Groupe Communiste, Républicain, Citoyen, Écologiste - Kanaky

Les débats

Il faut impérativement préserver la clause de compétence générale

Collectivités locales et culture -

Par / 10 juin 2014

Monsieur le président, madame la ministre, mes chers collègues, évoquer la relation entre culture et collectivités territoriales revient à poser avec force la question de la décentralisation culturelle, ainsi que celle, non moins essentielle à mes yeux, de la démocratisation culturelle.

La richesse du paysage culturel et artistique, la vitalité de la création que doit garantir une politique culturelle digne de ce nom ne se conçoivent en effet que dans une perspective d’exigence démocratique en termes d’accès à la culture.

Les collectivités territoriales jouent, vous le savez, un rôle primordial et déterminant dans ces domaines. Elles contribuent pleinement au dynamisme de la culture française, à côté de l’État, dans des domaines tels que le livre, avec les bibliothèques et les médiathèques, la musique, avec les écoles et les conservatoires, le spectacle vivant, avec les troupes en résidence, les arts de la rue.

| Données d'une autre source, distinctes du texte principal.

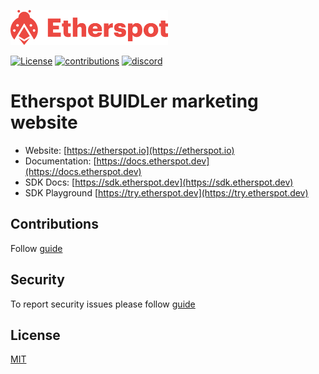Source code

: <a href="https://etherspot.io"> <img src=".github/etherspot-logo.svg" alt="Etherspot Logo" style="width: 50%; height: auto; margin: auto;"></a>

[![License](https://img.shields.io/github/license/etherspot/buidler-marketing-website)](https://github.com/etherspot/buidler-marketing-website/LICENSE) [![contributions](https://img.shields.io/github/contributors/etherspot/buidler-marketing-website)](https://github.com/etherspot/buidler-marketing-website/graphs/contributors) [![discord](https://img.shields.io/discord/996437599453450280)](https://discord.etherspot.io)

# Etherspot BUIDLer marketing website

- Website: [https://etherspot.io](https://etherspot.io)
- Documentation: [https://docs.etherspot.dev](https://docs.etherspot.dev)
- SDK Docs: [https://sdk.etherspot.dev](https://sdk.etherspot.dev)
- SDK Playground [https://try.etherspot.dev](https://try.etherspot.dev)

## Contributions

Follow [guide](./CONTRIBUTING.md)

## Security

To report security issues please follow [guide](./SECURITY.md)

## License

[MIT](./LICENSE)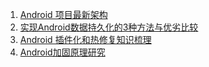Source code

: 1. [Android 项目最新架构](http://www.apkbus.com/blog-822719-76685.html)
2. [实现Android数据持久化的3种方法与优劣比较](https://mp.weixin.qq.com/s/CBmcBA3sxnNLZ2TtUEE0Cw)
3. [Android 插件化和热修复知识梳理](http://www.jianshu.com/p/704cac3eb13d)
4. [Android加固原理研究](https://mp.weixin.qq.com/s/Jy8_jn3TX-yA_j4wnIu_JA)
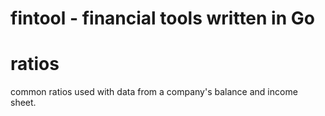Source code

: # fintool - financial tools written in Go

# ratios

common ratios used with data from a company's balance and income sheet.
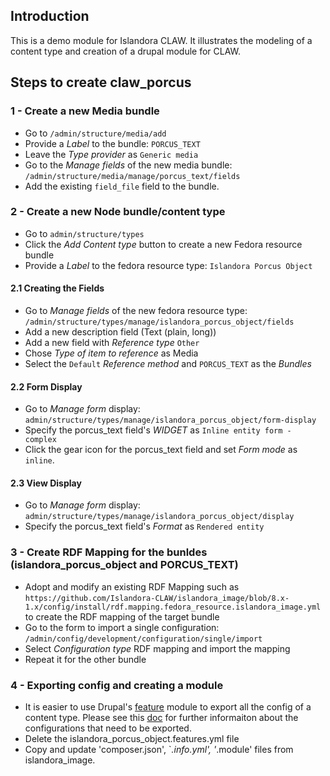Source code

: ## Introduction
This is a demo module for Islandora CLAW. It illustrates the modeling of a content type and creation of a drupal module for CLAW.

## Steps to create claw_porcus

### 1 - Create a new Media bundle
* Go to `/admin/structure/media/add`
* Provide a *Label* to the bundle: `PORCUS_TEXT`
* Leave the *Type provider* as `Generic media`
* Go to the *Manage fields* of the new media bundle: `/admin/structure/media/manage/porcus_text/fields`
* Add the existing `field_file` field to the bundle.

### 2 - Create a new Node bundle/content type
* Go to `admin/structure/types`
* Click the *Add Content type* button to create a new Fedora resource bundle
* Provide a *Label* to the fedora resource type: `Islandora Porcus Object`

#### 2.1 Creating the Fields
* Go to *Manage fields* of the new fedora resource type: `/admin/structure/types/manage/islandora_porcus_object/fields`
* Add a new description field (Text (plain, long))
* Add a new field with *Reference type* `Other`
* Chose *Type of item to reference* as Media
* Select the `Default` *Reference method* and `PORCUS_TEXT` as the *Bundles*

#### 2.2 Form Display
* Go to *Manage form* display: `admin/structure/types/manage/islandora_porcus_object/form-display`
* Specify the porcus_text field's *WIDGET* as `Inline entity form - complex`
* Click the gear icon for the porcus_text field and set *Form mode* as `inline`.

#### 2.3 View Display
* Go to *Manage form* display: `admin/structure/types/manage/islandora_porcus_object/display`
* Specify the porcus_text field's *Format* as `Rendered entity`

### 3 - Create RDF Mapping for the bunldes (islandora_porcus_object and PORCUS_TEXT)
* Adopt and modify an existing RDF Mapping such as `https://github.com/Islandora-CLAW/islandora_image/blob/8.x-1.x/config/install/rdf.mapping.fedora_resource.islandora_image.yml` to create the RDF mapping of the target bundle
* Go to the form to import a single configuration: `/admin/config/development/configuration/single/import`
* Select *Configuration type* RDF mapping and import the mapping
* Repeat it for the other bundle

### 4 - Exporting config and creating a module
* It is easier to use Drupal's [feature](https://www.drupal.org/project/features) module to export all the config of a content type.  Please see this [doc](https://github.com/Islandora-CLAW/CLAW/blob/master/docs/islandora/drupal-bundle-configurations.md) for further informaiton about the configurations that need to be exported.
* Delete the islandora_porcus_object.features.yml file 
* Copy and update 'composer.json', `*.info.yml', '*.module' files from islandora_image.  



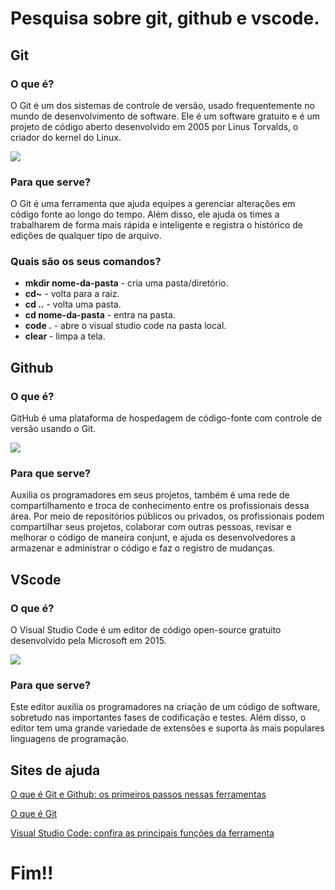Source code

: # Pesquisa sobre git, github e vscode. 

## Git

### O que é? 

O Git é um dos sistemas de controle de versão, usado frequentemente no mundo de desenvolvimento de software. Ele é um software gratuito e é um projeto de código aberto desenvolvido em 2005 por Linus Torvalds, o criador do kernel do Linux.

![](https://encrypted-tbn0.gstatic.com/images?q=tbn:ANd9GcSS370oYnzzk2xsD56QsKENSrQEwZ8-jZIBTfPbqsYmNg&s)

### Para que serve?

O Git é uma ferramenta que ajuda equipes a gerenciar alterações em código fonte ao longo do tempo. Além disso, ele ajuda os times a trabalharem de forma mais rápida e inteligente e registra o histórico de edições de qualquer tipo de arquivo.

### Quais são os seus comandos? 

* **mkdir nome-da-pasta** - cria uma pasta/diretório.
* **cd~** - volta para a raiz.
* **cd ..** - volta uma pasta.
* **cd nome-da-pasta** - entra na pasta.
* **code .** - abre o visual studio code na pasta local.
* **clear** - limpa a tela.

## Github 

### O que é? 

GitHub é uma plataforma de hospedagem de código-fonte com controle de versão usando o Git.

![](https://encrypted-tbn0.gstatic.com/images?q=tbn:ANd9GcRdLzNyARN6nxhLH4zbdtB2sdrKajUgA9fs3__BhABwDA&s)

### Para que serve?

Auxilia os programadores em seus projetos, também é uma rede de compartilhamento e troca de conhecimento entre os profissionais dessa área. Por meio de repositórios públicos ou privados, os profissionais podem compartilhar seus projetos, colaborar com outras pessoas, revisar e melhorar o código de maneira conjunt, e ajuda os desenvolvedores a armazenar e administrar o código e faz o registro de mudanças.


## VScode 

### O que é? 

O Visual Studio Code é um editor de código open-source gratuito desenvolvido pela Microsoft em 2015. 

![](https://encrypted-tbn0.gstatic.com/images?q=tbn:ANd9GcQLeod-0-NUfSjQr0GWgGHZIVliCD77wQ4AAAUcStxtYur6JT-lM8ys2cbw20hjrglHZA8&usqp=CAU)

### Para que serve?

Este editor auxilia os programadores na criação de um código de software, sobretudo nas importantes fases de codificação e testes. Além disso, o editor tem uma grande variedade de extensões e suporta às mais populares linguagens de programação.

## Sites de ajuda

[O que é Git e Github: os primeiros passos nessas ferramentas](https://www.alura.com.br/artigos/o-que-e-git-github?utm_term=&utm_campaign=%5BSearch%5D+%5BPerformance%5D+-+Dynamic+Search+Ads+-+Artigos+e+Conte%C3%BAdos&utm_source=adwords&utm_medium=ppc&hsa_acc=7964138385&hsa_cam=11384329873&hsa_grp=111087461203&hsa_ad=687448474447&hsa_src=g&hsa_tgt=aud-2200131122553:dsa-1298415354460&hsa_kw=&hsa_mt=&hsa_net=adwords&hsa_ver=3&gad_source=1&gclid=EAIaIQobChMIgZulqL-zhQMVIKRmAh26CAdwEAAYASAAEgLVxvD_BwE)

[O que é Git](https://www.atlassian.com/br/git/tutorials/what-is-git)

[Visual Studio Code: confira as principais funções da ferramenta](https://www.remessaonline.com.br/blog/visual-studio-code-confira-as-principais-funcoes-da-ferramenta/)

# Fim!! 


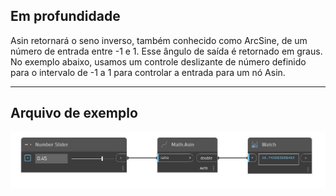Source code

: ## Em profundidade
Asin retornará o seno inverso, também conhecido como ArcSine, de um número de entrada entre -1 e 1. Esse ângulo de saída é retornado em graus. No exemplo abaixo, usamos um controle deslizante de número definido para o intervalo de -1 a 1 para controlar a entrada para um nó Asin.
___
## Arquivo de exemplo

![Asin](./DSCore.Math.Asin_img.jpg)


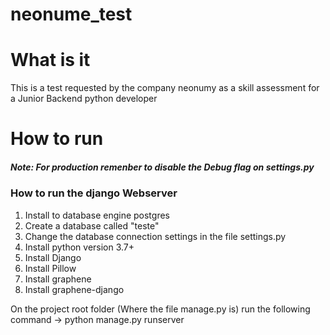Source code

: # neonume_test

<h1>What is it</h1>
<p>This is a test requested by the company neonumy as a skill assessment for a Junior Backend python developer</p>

<h1>How to run</h1>

<h5><b>Note:</b> For production remenber to disable the Debug flag on settings.py</h5>

<h3>How to run the django Webserver</h3>
<ol>
  <li>Install to database engine postgres</li>
  <li>Create a database called "teste"</li>
  <li>Change the database connection settings in the file settings.py</li> 
  <li>Install python version 3.7+</li>
  <li>Install Django</li>
  <li>Install Pillow</li>
  <li>Install graphene</li>
  <li>Install graphene-django</li>
</ol>

On the project root folder (Where the file manage.py is) run the following command -> python manage.py runserver
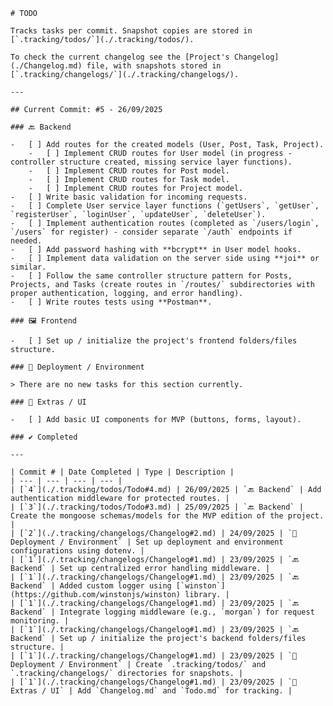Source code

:     # TODO

    Tracks tasks per commit. Snapshot copies are stored in [`.tracking/todos/`](./.tracking/todos/).

    To check the current changelog see the [Project's Changelog](./Changelog.md) file, with snapshots stored in [`.tracking/changelogs/`](./.tracking/changelogs/).

    ---

    ## Current Commit: #5 - 26/09/2025

    ### 🔙 Backend

    -   [ ] Add routes for the created models (User, Post, Task, Project).
        -   [ ] Implement CRUD routes for User model (in progress - controller structure created, missing service layer functions).
        -   [ ] Implement CRUD routes for Post model.
        -   [ ] Implement CRUD routes for Task model.
        -   [ ] Implement CRUD routes for Project model.
    -   [ ] Write basic validation for incoming requests.
    -   [ ] Complete User service layer functions (`getUsers`, `getUser`, `registerUser`, `loginUser`, `updateUser`, `deleteUser`).
    -   [ ] Implement authentication routes (completed as `/users/login`, `/users` for register) - consider separate `/auth` endpoints if needed.
    -   [ ] Add password hashing with **bcrypt** in User model hooks.
    -   [ ] Implement data validation on the server side using **joi** or similar.
    -   [ ] Follow the same controller structure pattern for Posts, Projects, and Tasks (create routes in `/routes/` subdirectories with proper authentication, logging, and error handling).
    -   [ ] Write routes tests using **Postman**.

    ### 🖼️ Frontend

    -   [ ] Set up / initialize the project's frontend folders/files structure.

    ### 🔧 Deployment / Environment

    > There are no new tasks for this section currently.

    ### 🧩 Extras / UI

    -   [ ] Add basic UI components for MVP (buttons, forms, layout).

    ### ✔️ Completed

    ---

    | Commit # | Date Completed | Type | Description |
    | --- | --- | --- | --- |
    | [`4`](./.tracking/todos/Todo#4.md) | 26/09/2025 | `🔙 Backend` | Add authentication middleware for protected routes. |
    | [`3`](./.tracking/todos/Todo#3.md) | 25/09/2025 | `🔙 Backend` | Create the mongoose schemas/models for the MVP edition of the project. |
    | [`2`](./.tracking/changelogs/Changelog#2.md) | 24/09/2025 | `🔧 Deployment / Environment` | Set up deployment and environment configurations using dotenv. |
    | [`1`](./.tracking/changelogs/Changelog#1.md) | 23/09/2025 | `🔙 Backend` | Set up centralized error handling middleware. |
    | [`1`](./.tracking/changelogs/Changelog#1.md) | 23/09/2025 | `🔙 Backend` | Added custom logger using [`winston`](https://github.com/winstonjs/winston) library. |
    | [`1`](./.tracking/changelogs/Changelog#1.md) | 23/09/2025 | `🔙 Backend` | Integrate logging middleware (e.g., `morgan`) for request monitoring. |
    | [`1`](./.tracking/changelogs/Changelog#1.md) | 23/09/2025 | `🔙 Backend` | Set up / initialize the project's backend folders/files structure. |
    | [`1`](./.tracking/changelogs/Changelog#1.md) | 23/09/2025 | `🔧 Deployment / Environment` | Create `.tracking/todos/` and `.tracking/changelogs/` directories for snapshots. |
    | [`1`](./.tracking/changelogs/Changelog#1.md) | 23/09/2025 | `🧩 Extras / UI` | Add `Changelog.md` and `Todo.md` for tracking. |
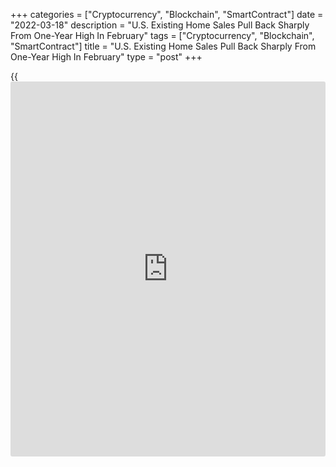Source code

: +++
categories = ["Cryptocurrency", "Blockchain", "SmartContract"]
date = "2022-03-18"
description = "U.S. Existing Home Sales Pull Back Sharply From One-Year High In February"
tags = ["Cryptocurrency", "Blockchain", "SmartContract"]
title = "U.S. Existing Home Sales Pull Back Sharply From One-Year High In February"
type = "post"
+++

{{<iframe id="large-banner" src="https://www.bounty.group/#slide=19.0" width="100%" height="600" scrolling="no" style="border: 0px solid rgb(216, 221, 230); border-radius: 3px;">}}

The National Association of Realtors released a report on Friday showing
a sharp pullback in U.S. existing home sales in the month of February.

NAR said existing home sales plunged by 7.2 percent to an annual rate of
6.02 million in February after surging by 6.6 percent to a revised rate
of 6.49 million in January.

Economists had expected existing home sales to tumble by 6.2 percent to
a rate of 6.10 million from the 6.50 million originally reported for the
previous month.

The steeper than expected pullback came after existing home sales
reached their highest annual rate in a year in January.

"Housing affordability continues to be a major challenge, as buyers are
getting a double whammy: rising mortgage rates and sustained price
increases," said NAR chief economist Lawrence Yun. "Some who had
previously qualified at a 3% mortgage rate are no longer able to buy at
the 4% rate."

He added, "Monthly payments have risen by 28% from one year ago - which
interestingly is not a part of the consumer price index - and the market
remains swift with multiple offers still being recorded on most
properties."

NAR said the median existing-home price for all housing types in
February was $357,300, up 15.0 percent from $310,600 a year ago.

The report also showed housing inventory at the end of February totaled
860,000 units, representing 1.7 months of supply at the current sales
rate. The months of supply is up from a record low of 1.6 months in
January.

Next Wednesday, the Commerce Department is scheduled to release its
report on new home sales in the month of February.

For comments and feedback [contact](https://www.playgroundfx.com/contact/): editorial@rtt[news](https://www.letsplayfx.com/blog/forex-news-website/).com

[Economic News][1]

 **What parts of the world are seeing the best (and worst) economic
performances lately? Click[here][2] to check out our [Econ Scorecard][2]
and find out! See up-to-the-moment [ranking](https://www.playgroundfx.com/blog/crypto-exchange-ranking/)s for the best and worst
performers in [GDP][3], [unemployment rate][4], [inflation][5] and much
more.**

   1. www.rtt[news](https://www.letsplayfx.com/blog/forex-news-website/).com/Content/EconomicNews.aspx
   2. www.rtt[news](https://www.letsplayfx.com/blog/forex-news-website/).com/economic-scorecard/world-rank/industrial-production/highest-performance.aspx
   3. www.rtt[news](https://www.letsplayfx.com/blog/forex-news-website/).com/economic-scorecard/world-rank/GDP/highest-performance.aspx
   4. www.rtt[news](https://www.letsplayfx.com/blog/forex-news-website/).com/economic-scorecard/world-rank/unemployment-rate/lowest-performance.aspx
   5. www.rtt[news](https://www.letsplayfx.com/blog/forex-news-website/).com/economic-scorecard/world-rank/CPI/highest-performance.aspx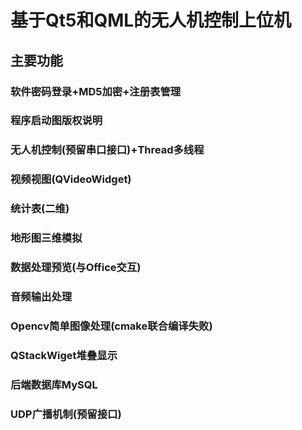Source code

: # 基于Qt5和QML的无人机控制上位机
## 主要功能
### 软件密码登录+MD5加密+注册表管理
### 程序启动图版权说明
### 无人机控制(预留串口接口)+Thread多线程
### 视频视图(QVideoWidget)
### 统计表(二维)
### 地形图三维模拟
### 数据处理预览(与Office交互)
### 音频输出处理
### Opencv简单图像处理(cmake联合编译失败)
### QStackWiget堆叠显示
### 后端数据库MySQL
### UDP广播机制(预留接口)
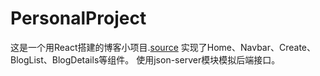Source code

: # PersonalProject
这是一个用React搭建的博客小项目.[source](https://github.com/iamshaunjp/Complete-React-Tutorial/tree/main)
实现了Home、Navbar、Create、BlogList、BlogDetails等组件。
使用json-server模块模拟后端接口。
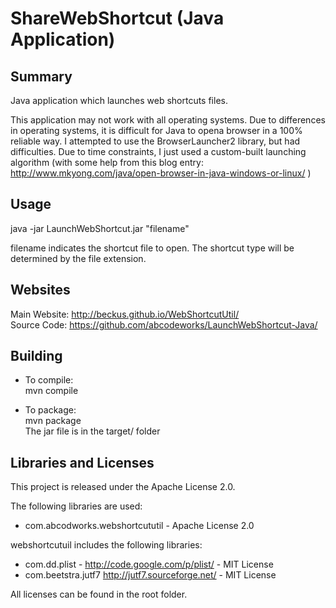 ShareWebShortcut (Java Application)
==============================

Summary
-------
Java application which launches web shortcuts files.

This application may not work with all operating systems.
Due to differences in operating systems, it is difficult for
Java to opena browser in a 100% reliable way.
I attempted to use the BrowserLauncher2 library, but had difficulties.
Due to time constraints, I just used a custom-built launching algorithm
(with some help from this blog entry:
http://www.mkyong.com/java/open-browser-in-java-windows-or-linux/ )

Usage
-----
java -jar LaunchWebShortcut.jar "filename"

filename indicates the shortcut file to open.  The shortcut
type will be determined by the file extension.

Websites
--------
Main Website: http://beckus.github.io/WebShortcutUtil/<br/>
Source Code:  https://github.com/abcodeworks/LaunchWebShortcut-Java/<br/>

Building
--------
- To compile:<br/>
  mvn compile

- To package:<br/>
  mvn package<br/>
  The jar file is in the target/ folder
  
Libraries and Licenses
----------------------
This project is released under the Apache License 2.0.

The following libraries are used:
-   com.abcodworks.webshortcututil - Apache License 2.0

webshortcutuil includes the following libraries:
-   com.dd.plist - http://code.google.com/p/plist/ - MIT License
-   com.beetstra.jutf7 http://jutf7.sourceforge.net/ - MIT License

All licenses can be found in the root folder.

Elles sont en réalité les principaux financeurs de l’action culturelle en France puisque les budgets qu’elles y consacrent annuellement dépassent le budget de l’État attribué à la culture !

Les collectivités territoriales trouvent pleinement la spécificité et le sens de leur intervention dans la relation de proximité qu’elles entretiennent sur leurs territoires, avec leurs habitants, pour réaliser l’objectif d’accès de toutes et de tous aux œuvres culturelles.

Ainsi, l’action des collectivités, consacrée par les différentes phases de décentralisation, doit, à mon sens, être intimement liée à la volonté de lutte contre les inégalités culturelles, territoriales ou sociales. Elle doit permettre de s’assurer que tous les citoyens, quels que soient leur lieu de résidence et leur milieu, ont accès à la culture.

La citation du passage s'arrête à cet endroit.